---- Extracted entries
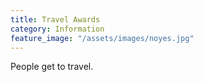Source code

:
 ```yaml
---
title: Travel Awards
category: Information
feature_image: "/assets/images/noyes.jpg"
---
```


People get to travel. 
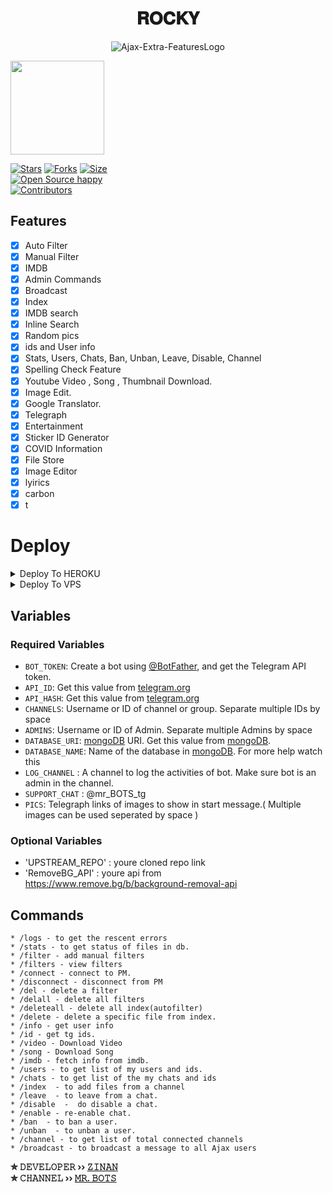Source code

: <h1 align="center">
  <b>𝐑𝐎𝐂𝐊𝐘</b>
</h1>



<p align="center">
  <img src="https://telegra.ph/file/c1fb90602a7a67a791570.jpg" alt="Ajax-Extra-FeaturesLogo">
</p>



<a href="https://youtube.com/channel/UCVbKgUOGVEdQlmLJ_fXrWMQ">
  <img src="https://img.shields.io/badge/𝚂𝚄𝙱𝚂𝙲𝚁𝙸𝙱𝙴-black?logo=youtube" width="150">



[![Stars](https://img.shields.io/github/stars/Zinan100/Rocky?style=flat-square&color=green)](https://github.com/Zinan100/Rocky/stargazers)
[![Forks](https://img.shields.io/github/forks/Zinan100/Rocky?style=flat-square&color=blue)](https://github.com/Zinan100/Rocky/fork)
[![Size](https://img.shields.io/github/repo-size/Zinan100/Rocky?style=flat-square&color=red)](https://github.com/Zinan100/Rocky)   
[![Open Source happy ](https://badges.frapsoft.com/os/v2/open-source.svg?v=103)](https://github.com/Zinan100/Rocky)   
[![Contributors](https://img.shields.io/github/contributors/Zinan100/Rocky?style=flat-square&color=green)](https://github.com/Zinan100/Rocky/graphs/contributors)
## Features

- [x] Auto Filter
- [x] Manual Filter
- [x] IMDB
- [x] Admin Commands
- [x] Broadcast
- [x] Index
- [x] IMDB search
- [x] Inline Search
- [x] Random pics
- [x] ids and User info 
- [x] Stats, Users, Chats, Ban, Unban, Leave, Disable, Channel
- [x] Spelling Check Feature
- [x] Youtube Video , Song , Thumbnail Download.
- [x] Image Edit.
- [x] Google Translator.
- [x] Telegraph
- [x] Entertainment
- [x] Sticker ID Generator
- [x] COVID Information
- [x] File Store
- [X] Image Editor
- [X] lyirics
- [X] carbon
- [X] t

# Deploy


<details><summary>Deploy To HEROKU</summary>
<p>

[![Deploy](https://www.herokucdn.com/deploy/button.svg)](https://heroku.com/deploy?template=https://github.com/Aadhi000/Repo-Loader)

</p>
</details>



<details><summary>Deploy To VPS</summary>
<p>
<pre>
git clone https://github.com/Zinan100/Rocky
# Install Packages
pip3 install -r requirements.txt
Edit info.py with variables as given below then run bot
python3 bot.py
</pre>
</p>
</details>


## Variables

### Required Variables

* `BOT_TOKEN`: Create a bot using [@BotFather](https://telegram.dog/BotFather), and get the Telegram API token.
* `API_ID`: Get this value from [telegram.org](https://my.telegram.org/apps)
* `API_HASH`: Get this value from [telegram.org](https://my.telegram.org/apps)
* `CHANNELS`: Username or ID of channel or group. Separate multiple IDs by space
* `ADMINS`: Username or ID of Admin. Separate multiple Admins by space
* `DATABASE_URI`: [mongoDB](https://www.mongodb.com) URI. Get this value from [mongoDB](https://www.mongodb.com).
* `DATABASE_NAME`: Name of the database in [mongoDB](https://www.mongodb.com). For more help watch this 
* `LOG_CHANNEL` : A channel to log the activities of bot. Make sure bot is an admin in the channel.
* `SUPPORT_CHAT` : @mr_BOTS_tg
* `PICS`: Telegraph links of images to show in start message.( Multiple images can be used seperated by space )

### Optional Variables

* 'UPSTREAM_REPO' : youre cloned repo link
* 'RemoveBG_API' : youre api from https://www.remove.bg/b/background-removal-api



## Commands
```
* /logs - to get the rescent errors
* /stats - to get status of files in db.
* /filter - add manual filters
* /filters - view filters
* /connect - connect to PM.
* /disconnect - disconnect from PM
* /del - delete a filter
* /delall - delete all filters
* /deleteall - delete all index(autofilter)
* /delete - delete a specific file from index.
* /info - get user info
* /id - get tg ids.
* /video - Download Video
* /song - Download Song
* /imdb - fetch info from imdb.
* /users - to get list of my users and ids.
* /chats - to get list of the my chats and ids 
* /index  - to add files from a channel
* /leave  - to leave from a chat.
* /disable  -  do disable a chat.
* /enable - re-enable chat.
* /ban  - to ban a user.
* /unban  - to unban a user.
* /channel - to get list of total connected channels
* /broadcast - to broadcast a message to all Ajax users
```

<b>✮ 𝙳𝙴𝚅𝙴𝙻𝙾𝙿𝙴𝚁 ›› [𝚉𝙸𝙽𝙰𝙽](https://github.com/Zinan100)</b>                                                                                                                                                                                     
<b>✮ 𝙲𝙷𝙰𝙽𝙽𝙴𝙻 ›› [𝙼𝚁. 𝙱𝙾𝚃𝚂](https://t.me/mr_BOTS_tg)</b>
--------
_Assignment_.
The records above are to be set down exactly as written, with no images.

_Answer section_.
Source code

:
 ```yaml
---
title: Travel Awards
category: Information
feature_image: "/assets/images/noyes.jpg"
---
```


People get to travel. 
Source code

: <h1 align="center">
  <b>𝐑𝐎𝐂𝐊𝐘</b>
</h1>



<p align="center">
  <img src="https://telegra.ph/file/c1fb90602a7a67a791570.jpg" alt="Ajax-Extra-FeaturesLogo">
</p>



<a href="https://youtube.com/channel/UCVbKgUOGVEdQlmLJ_fXrWMQ">
  <img src="https://img.shields.io/badge/𝚂𝚄𝙱𝚂𝙲𝚁𝙸𝙱𝙴-black?logo=youtube" width="150">



[![Stars](https://img.shields.io/github/stars/Zinan100/Rocky?style=flat-square&color=green)](https://github.com/Zinan100/Rocky/stargazers)
[![Forks](https://img.shields.io/github/forks/Zinan100/Rocky?style=flat-square&color=blue)](https://github.com/Zinan100/Rocky/fork)
[![Size](https://img.shields.io/github/repo-size/Zinan100/Rocky?style=flat-square&color=red)](https://github.com/Zinan100/Rocky)   
[![Open Source happy ](https://badges.frapsoft.com/os/v2/open-source.svg?v=103)](https://github.com/Zinan100/Rocky)   
[![Contributors](https://img.shields.io/github/contributors/Zinan100/Rocky?style=flat-square&color=green)](https://github.com/Zinan100/Rocky/graphs/contributors)
## Features

- [x] Auto Filter
- [x] Manual Filter
- [x] IMDB
- [x] Admin Commands
- [x] Broadcast
- [x] Index
- [x] IMDB search
- [x] Inline Search
- [x] Random pics
- [x] ids and User info 
- [x] Stats, Users, Chats, Ban, Unban, Leave, Disable, Channel
- [x] Spelling Check Feature
- [x] Youtube Video , Song , Thumbnail Download.
- [x] Image Edit.
- [x] Google Translator.
- [x] Telegraph
- [x] Entertainment
- [x] Sticker ID Generator
- [x] COVID Information
- [x] File Store
- [X] Image Editor
- [X] lyirics
- [X] carbon
- [X] t

# Deploy


<details><summary>Deploy To HEROKU</summary>
<p>

[![Deploy](https://www.herokucdn.com/deploy/button.svg)](https://heroku.com/deploy?template=https://github.com/Aadhi000/Repo-Loader)

</p>
</details>



<details><summary>Deploy To VPS</summary>
<p>
<pre>
git clone https://github.com/Zinan100/Rocky
# Install Packages
pip3 install -r requirements.txt
Edit info.py with variables as given below then run bot
python3 bot.py
</pre>
</p>
</details>


## Variables

### Required Variables

* `BOT_TOKEN`: Create a bot using [@BotFather](https://telegram.dog/BotFather), and get the Telegram API token.
* `API_ID`: Get this value from [telegram.org](https://my.telegram.org/apps)
* `API_HASH`: Get this value from [telegram.org](https://my.telegram.org/apps)
* `CHANNELS`: Username or ID of channel or group. Separate multiple IDs by space
* `ADMINS`: Username or ID of Admin. Separate multiple Admins by space
* `DATABASE_URI`: [mongoDB](https://www.mongodb.com) URI. Get this value from [mongoDB](https://www.mongodb.com).
* `DATABASE_NAME`: Name of the database in [mongoDB](https://www.mongodb.com). For more help watch this 
* `LOG_CHANNEL` : A channel to log the activities of bot. Make sure bot is an admin in the channel.
* `SUPPORT_CHAT` : @mr_BOTS_tg
* `PICS`: Telegraph links of images to show in start message.( Multiple images can be used seperated by space )

### Optional Variables

* 'UPSTREAM_REPO' : youre cloned repo link
* 'RemoveBG_API' : youre api from https://www.remove.bg/b/background-removal-api



## Commands
```
* /logs - to get the rescent errors
* /stats - to get status of files in db.
* /filter - add manual filters
* /filters - view filters
* /connect - connect to PM.
* /disconnect - disconnect from PM
* /del - delete a filter
* /delall - delete all filters
* /deleteall - delete all index(autofilter)
* /delete - delete a specific file from index.
* /info - get user info
* /id - get tg ids.
* /video - Download Video
* /song - Download Song
* /imdb - fetch info from imdb.
* /users - to get list of my users and ids.
* /chats - to get list of the my chats and ids 
* /index  - to add files from a channel
* /leave  - to leave from a chat.
* /disable  -  do disable a chat.
* /enable - re-enable chat.
* /ban  - to ban a user.
* /unban  - to unban a user.
* /channel - to get list of total connected channels
* /broadcast - to broadcast a message to all Ajax users
```

<b>✮ 𝙳𝙴𝚅𝙴𝙻𝙾𝙿𝙴𝚁 ›› [𝚉𝙸𝙽𝙰𝙽](https://github.com/Zinan100)</b>                                                                                                                                                                                     
<b>✮ 𝙲𝙷𝙰𝙽𝙽𝙴𝙻 ›› [𝙼𝚁. 𝙱𝙾𝚃𝚂](https://t.me/mr_BOTS_tg)</b>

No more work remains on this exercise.